Bring four cups of water to a boil in a medium sauce pan. Add your oats, dried fruit and salt. Cook for five minutes, stirring frequently. Remove the pan from the heat and stir in a tablespoon of brown sugar, 1/4 cup of the ginger cream and two tablespoons of unsalted butter. Cover the pot and let it stand two minutes to give the butter time to melt and the oats time to soak up all that yummy goodness.
You can also make this the day before and store it in the fridge. If that’s what you want to do, stop here and complete the rest of the steps just before serving. I would recommend letting the oatmeal come to room temperature for about 30 minutes before baking. Putting a cold pan of oatmeal in the oven will affect your cooking time.
In the meantime, preheat your broiler and move an oven rack until it is a few inches from the heating element. I greased (4) 10-ounce oven-proof ramekins, but you could also make this in a casserole dish and make one large baked oatmeal. Spoon an equal amount of raspberries among the four dishes, then top with the oatmeal.
Sprinkle the top of the oatmeal with the sugar. Broil for about 7-9 minutes until the sugar turns brown and begins to caramelize. Right before serving, drizzle the oatmeal with the remaining ginger cream.
Little Tot gave it an approving, “Mmmmm” when I served it to him for breakfast. If I can get my two-year-old to willingly eat oatmeal, it must be tasty.
More Breakfast Recipe Ideas:
- Buttermilk Pancakes with Homemade Orange Syrup
- Biscuits with Sausage and Gravy
- Oven Baked Eggs with Hollandaise Sauce
Creme Brulee Oatmeal with Ginger Cream
- 1/2 cup heavy whipping cream
- 2 slices fresh ginger
- 1 cinnamon stick
- 1 tablespoon grate orange peel
- 1 tablespoons maple syrup
- 1/8 teaspoon nutmeg
- 4 cups water
- 2 cups old-fashioned oats
- 1/4 cup chopped dried apricots
- 1/4 cup chopped dried cherries
- 1/2 teaspoon salt
- 3 tablespoons brown sugar
- 2 tablespoons butter
- 1 cup fresh or frozen unsweetened raspberries
- 1/4 cup sugar
- Combine cream, ginger, cinnamon, and orange peel in a small saucepan. Bring to a boil over medium-high heat.
- Reduce heat to low, cover, and allow to simmer for 10 minutes. Remove pan from heat.
- Remove and discard ginger slices and cinnamon stick.
- Stir in syrup and nutmeg.
- Bring water to a boil in a large saucepan over medium heat.
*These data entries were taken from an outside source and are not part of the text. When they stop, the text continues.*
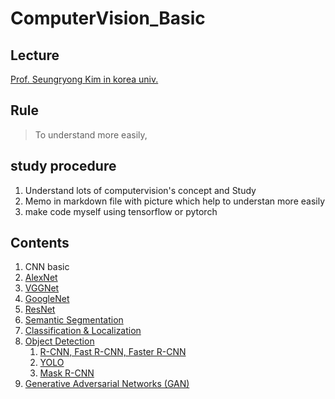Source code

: # ComputerVision_Basic

## Lecture

[Prof. Seungryong Kim in korea univ.](https://www.youtube.com/playlist?list=PLCNc54m6eBRWz3tmkBPJAIdkSn6vFhtgR)

## Rule

> To understand more easily, 

## study procedure

1. Understand lots of computervision's concept and Study
2. Memo in markdown file with picture which help to understan more easily
3. make code myself using tensorflow or pytorch


## Contents

1. CNN basic
2. [AlexNet](note/02_AlexNet.md)
3. [VGGNet](note/03_VGGNet.md)
4. [GoogleNet](note/04_GoogleNet.md)
5. [ResNet](note/05_ResNet.md)
6. [Semantic Segmentation](note/06_Semantic_Segmentation.md)
7. [Classification & Localization](note/07_Classification_Localization.md)
8. [Object Detection](note/08_Object_Detection.md)
   1. [R-CNN, Fast R-CNN, Faster R-CNN](note/08_Object_Detection(R-CNN_all).md)
   2. [YOLO](note/08_Object_Detection(YOLO).md)
   3. [Mask R-CNN](note/08_instance_segmentation.md)
9. [Generative Adversarial Networks (GAN)](note/09_GAN.md)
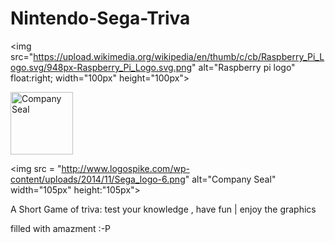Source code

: # Nintendo-Sega-Triva

<img src="https://upload.wikimedia.org/wikipedia/en/thumb/c/cb/Raspberry_Pi_Logo.svg/948px-Raspberry_Pi_Logo.svg.png" alt="Raspberry pi logo" float:right; width="100px" height="100px">

<img src = "https://upload.wikimedia.org/wikipedia/commons/thumb/b/b6/Original_Nintendo_Seal_of_Quality_emblem.svg/2000px-Original_Nintendo_Seal_of_Quality_emblem.svg.png" alt="Company Seal" width="100px" height="100px">


<img src = "http://www.logospike.com/wp-content/uploads/2014/11/Sega_logo-6.png" alt="Company Seal" width="105px" height:"105px">

A Short Game of triva: test your knowledge , have fun | enjoy the graphics



filled with amazment :-P
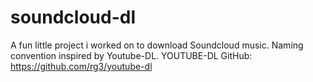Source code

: # soundcloud-dl
A fun little project i worked on to download Soundcloud music. Naming convention inspired by Youtube-DL.
YOUTUBE-DL GitHub: https://github.com/rg3/youtube-dl

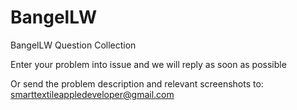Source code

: # BangelLW
BangelLW Question Collection  

Enter your problem into issue and we will reply as soon as possible  

Or send the problem description and relevant screenshots to: smarttextileappledeveloper@gmail.com

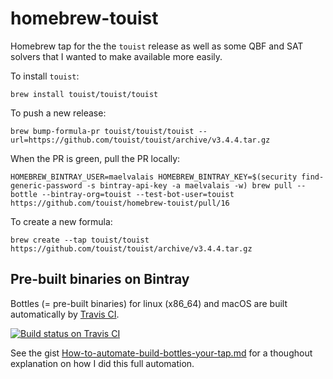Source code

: # homebrew-touist

Homebrew tap for the the `touist` release as well as some QBF and SAT
solvers that I wanted to make available more easily.

To install `touist`:

    brew install touist/touist/touist

To push a new release:

    brew bump-formula-pr touist/touist/touist --url=https://github.com/touist/touist/archive/v3.4.4.tar.gz

When the PR is green, pull the PR locally:

    HOMEBREW_BINTRAY_USER=maelvalais HOMEBREW_BINTRAY_KEY=$(security find-generic-password -s bintray-api-key -a maelvalais -w) brew pull --bottle --bintray-org=touist --test-bot-user=touist https://github.com/touist/homebrew-touist/pull/16

To create a new formula:

    brew create --tap touist/touist https://github.com/touist/touist/archive/v3.4.4.tar.gz

## Pre-built binaries on Bintray

Bottles (= pre-built binaries) for linux (x86\_64) and macOS are built
automatically by [Travis CI][travis].

[![Build status on Travis CI][travis-logo]][travis]

[travis]: https://travis-ci.org/touist/homebrew-touist
[travis-logo]: https://travis-ci.org/touist/homebrew-touist.svg?branch=master

See the gist [How-to-automate-build-bottles-your-tap.md](https://gist.github.com/maelvalais/068af21911c7debc4655cdaa41bbf092) for a thoughout explanation on how I did this full automation.
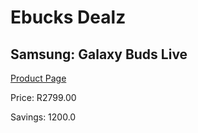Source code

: 
# Ebucks Dealz
## Samsung: Galaxy Buds Live
[Product Page](https://www.ebucks.com/web/shop/productSelected.do?prodId=1135991847&catId=1158501552)

Price: R2799.00

Savings: 1200.0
Add the oats, dried fruit, and salt. Continue to cook for 5 minutes, stirring frequently.
- Remove pan from heat. Add in brown sugar, 1/4 cup ginger cream and the butter.
- Cover pot and let stand two minutes.
- In the meantime, preheat the broiler.
- Grease four 10-ounce oven-proof ramekins. Spoon an equal amount of raspberries among the four dishes. Top with the oatmeal.
- Sprinkle 1 tablespoon of sugar over the top of each ramekin.
- Broil the ramekins 4-6 inches from the heat for 7-9 minutes, or until the tops are brown and the sugar is caramelized.
- Drizzle each dish with remaining ginger cream.